Statistical analysis

The random-effects models with a logit transformation were utilized to aggregate the overall incidences of VAP, and the restricted maximum likelihood estimation was employed to fit all models by applying a classic continuity correction of 0.5 for zero cells and sample sizes (9). Odds ratios (ORs) with 95% confidence intervals (CIs) were used to explore potential risk factors for VAP after cardiac surgery, and pooled analyses were performed using random effects models (9,10). The continuous variables between VAP and non-VAP were assigned as weighted mean difference (WMD), and pooled effect estimate with 95% CI were calculated by using the random-effects model (9,10). Heterogeneity among the included studies was assessed using I² and Q statistics, and significant heterogeneity was defined as I²>50.0% or P<0.10 (11,12). Sensitivity analyses were performed to assess the stability of the pooled conclusions by sequentially removing a single study (13). Subgroup analyses for the VAP rate were also performed according to region, and the differences between subgroups were compared using the interaction t-test, which assumes that the data were normally distributed (14). Publication bias was assessed using both qualitative and quantitative methods, including funnel plots, Egger’s test, and Begg’s test (15,16). The significance level for pooled outcomes was set at 0.05, and all P values were calculated using a two-sided test. Statistical analyses were performed using the STATA software (version 12.0; Stata Corporation, College Station, TX, USA).

Results

Search of the literature

The database search yielded 1,146 articles, of which 593 duplicate studies were excluded. Of the remaining 553 studies, 455 were deemed irrelevant. We conducted a full-text review of the remaining 98 articles and excluded 83 studies, primarily for the following reasons: non-cardiac surgical patients (n=28), pediatric patients (n=36), and no relevant results (n=19). Finally, the remaining 15 studies were selected for final meta-analysis; the details of literature search and study selection are shown in Figure 1 (17-31).
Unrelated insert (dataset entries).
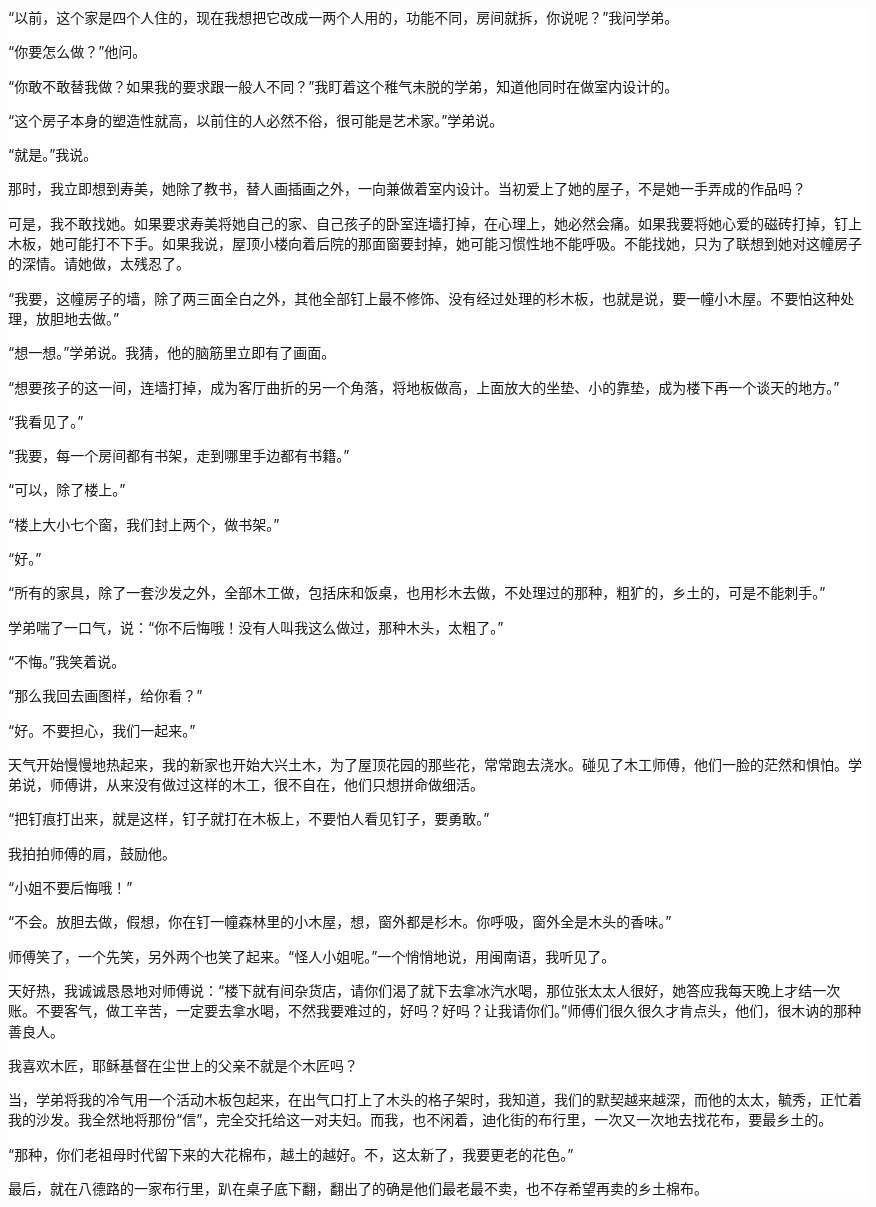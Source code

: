 “以前，这个家是四个人住的，现在我想把它改成一两个人用的，功能不同，房间就拆，你说呢？”我问学弟。

“你要怎么做？”他问。

“你敢不敢替我做？如果我的要求跟一般人不同？”我盯着这个稚气未脱的学弟，知道他同时在做室内设计的。

“这个房子本身的塑造性就高，以前住的人必然不俗，很可能是艺术家。”学弟说。

“就是。”我说。

那时，我立即想到寿美，她除了教书，替人画插画之外，一向兼做着室内设计。当初爱上了她的屋子，不是她一手弄成的作品吗？

可是，我不敢找她。如果要求寿美将她自己的家、自己孩子的卧室连墙打掉，在心理上，她必然会痛。如果我要将她心爱的磁砖打掉，钉上木板，她可能打不下手。如果我说，屋顶小楼向着后院的那面窗要封掉，她可能习惯性地不能呼吸。不能找她，只为了联想到她对这幢房子的深情。请她做，太残忍了。

“我要，这幢房子的墙，除了两三面全白之外，其他全部钉上最不修饰、没有经过处理的杉木板，也就是说，要一幢小木屋。不要怕这种处理，放胆地去做。”

“想一想。”学弟说。我猜，他的脑筋里立即有了画面。

“想要孩子的这一间，连墙打掉，成为客厅曲折的另一个角落，将地板做高，上面放大的坐垫、小的靠垫，成为楼下再一个谈天的地方。”

“我看见了。”

“我要，每一个房间都有书架，走到哪里手边都有书籍。”

“可以，除了楼上。”

“楼上大小七个窗，我们封上两个，做书架。”

“好。”

“所有的家具，除了一套沙发之外，全部木工做，包括床和饭桌，也用杉木去做，不处理过的那种，粗犷的，乡土的，可是不能刺手。”

学弟喘了一口气，说：“你不后悔哦！没有人叫我这么做过，那种木头，太粗了。”

“不悔。”我笑着说。

“那么我回去画图样，给你看？”

“好。不要担心，我们一起来。”

天气开始慢慢地热起来，我的新家也开始大兴土木，为了屋顶花园的那些花，常常跑去浇水。碰见了木工师傅，他们一脸的茫然和惧怕。学弟说，师傅讲，从来没有做过这样的木工，很不自在，他们只想拼命做细活。

“把钉痕打出来，就是这样，钉子就打在木板上，不要怕人看见钉子，要勇敢。”

我拍拍师傅的肩，鼓励他。

“小姐不要后悔哦！”

“不会。放胆去做，假想，你在钉一幢森林里的小木屋，想，窗外都是杉木。你呼吸，窗外全是木头的香味。”

师傅笑了，一个先笑，另外两个也笑了起来。“怪人小姐呢。”一个悄悄地说，用闽南语，我听见了。

天好热，我诚诚恳恳地对师傅说：“楼下就有间杂货店，请你们渴了就下去拿冰汽水喝，那位张太太人很好，她答应我每天晚上才结一次账。不要客气，做工辛苦，一定要去拿水喝，不然我要难过的，好吗？好吗？让我请你们。”师傅们很久很久才肯点头，他们，很木讷的那种善良人。

我喜欢木匠，耶稣基督在尘世上的父亲不就是个木匠吗？

当，学弟将我的冷气用一个活动木板包起来，在出气口打上了木头的格子架时，我知道，我们的默契越来越深，而他的太太，毓秀，正忙着我的沙发。我全然地将那份“信”，完全交托给这一对夫妇。而我，也不闲着，迪化街的布行里，一次又一次地去找花布，要最乡土的。

“那种，你们老祖母时代留下来的大花棉布，越土的越好。不，这太新了，我要更老的花色。”

最后，就在八德路的一家布行里，趴在桌子底下翻，翻出了的确是他们最老最不卖，也不存希望再卖的乡土棉布。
Figure 1 The Preferred Reporting Items for Systematic reviews and Meta-Analyses flowchart for literature search and study selection.
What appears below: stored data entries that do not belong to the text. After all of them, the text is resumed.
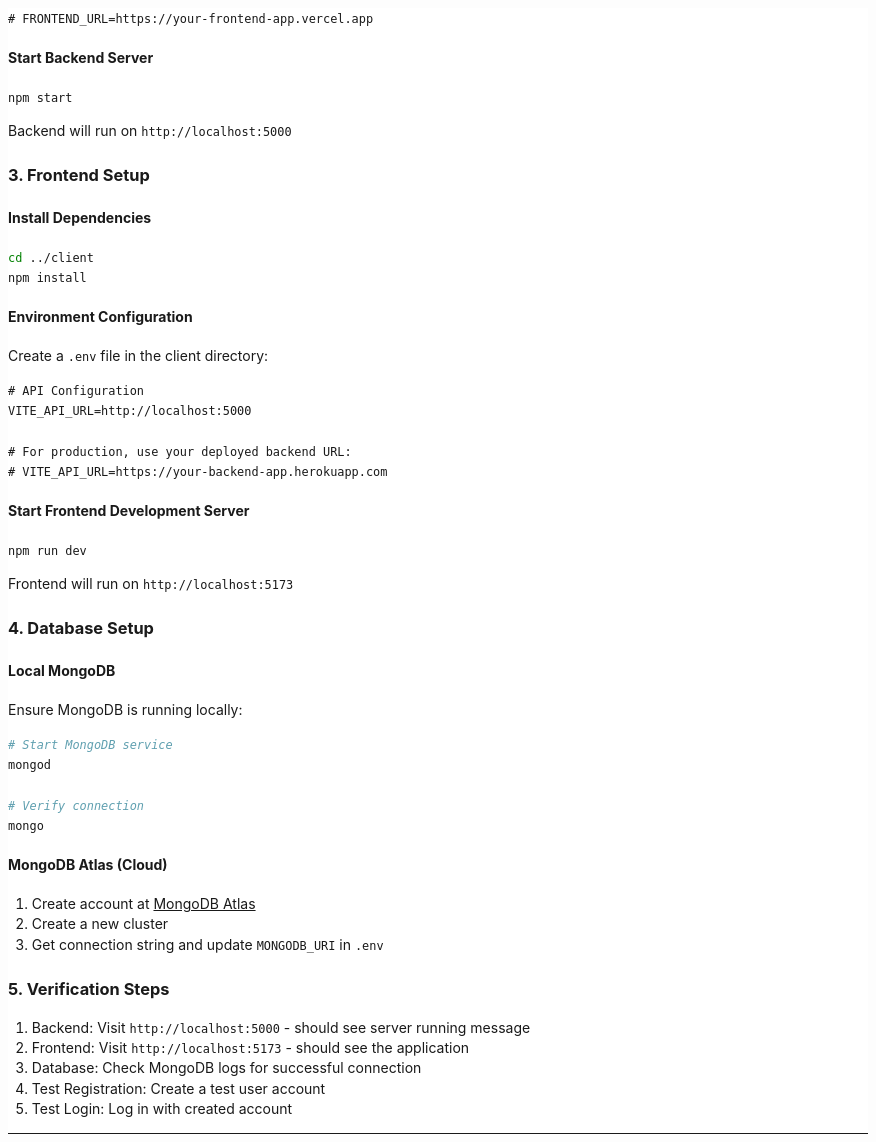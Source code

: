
```env
# FRONTEND_URL=https://your-frontend-app.vercel.app
```

#### Start Backend Server
```bash
npm start
```
Backend will run on `http://localhost:5000`

### 3. Frontend Setup

#### Install Dependencies
```bash
cd ../client
npm install
```

#### Environment Configuration
Create a `.env` file in the client directory:
```env
# API Configuration
VITE_API_URL=http://localhost:5000

# For production, use your deployed backend URL:
# VITE_API_URL=https://your-backend-app.herokuapp.com
```

#### Start Frontend Development Server
```bash
npm run dev
```
Frontend will run on `http://localhost:5173`

### 4. Database Setup

#### Local MongoDB
Ensure MongoDB is running locally:
```bash
# Start MongoDB service
mongod

# Verify connection
mongo
```

#### MongoDB Atlas (Cloud)
1. Create account at [MongoDB Atlas](https://www.mongodb.com/atlas)
2. Create a new cluster
3. Get connection string and update `MONGODB_URI` in `.env`

### 5. Verification Steps
1. Backend: Visit `http://localhost:5000` - should see server running message
2. Frontend: Visit `http://localhost:5173` - should see the application
3. Database: Check MongoDB logs for successful connection
4. Test Registration: Create a test user account
5. Test Login: Log in with created account

---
Characteristics of the included studies

Characteristics of the included studies and patients are shown in Table 1. Of the 15 included studies, 10 were prospective cohort studies, 2 were retrospective cohort studies, 2 were case-control studies, and the remaining 1 was a cross-sectional study. These studies included 10,478 patients who underwent cardiac surgery and 786 patients with VAP. Ten studies were conducted in Europe or America, and the remaining five were conducted in Asia. Study quality was assessed using the NOS as follows: four studies with eight stars, five studies with seven stars, and six studies with six stars.

Incidence of VAP

Fourteen studies reported the incidence of VAP after cardiac surgery, and the pooled incidence of VAP was 10% (95% CI: 4–12%; P<0.001; Figure 2). Moreover, significant heterogeneity was observed across the included studies (I²=95.5%, P<0.001). Sensitivity analysis revealed that the pooled incidence of VAP ranged from 8% to 10% after sequential removal of a single study (data not shown). Subgroup analyses revealed that the incidence of VAP in Europe, America, and Asia was 10% (95% CI: 6–13%; P<0.001), 13% (95% CI: 6–21%; P=0.001), and 8% (95% CI: 4–12%; P<0.001), respectively.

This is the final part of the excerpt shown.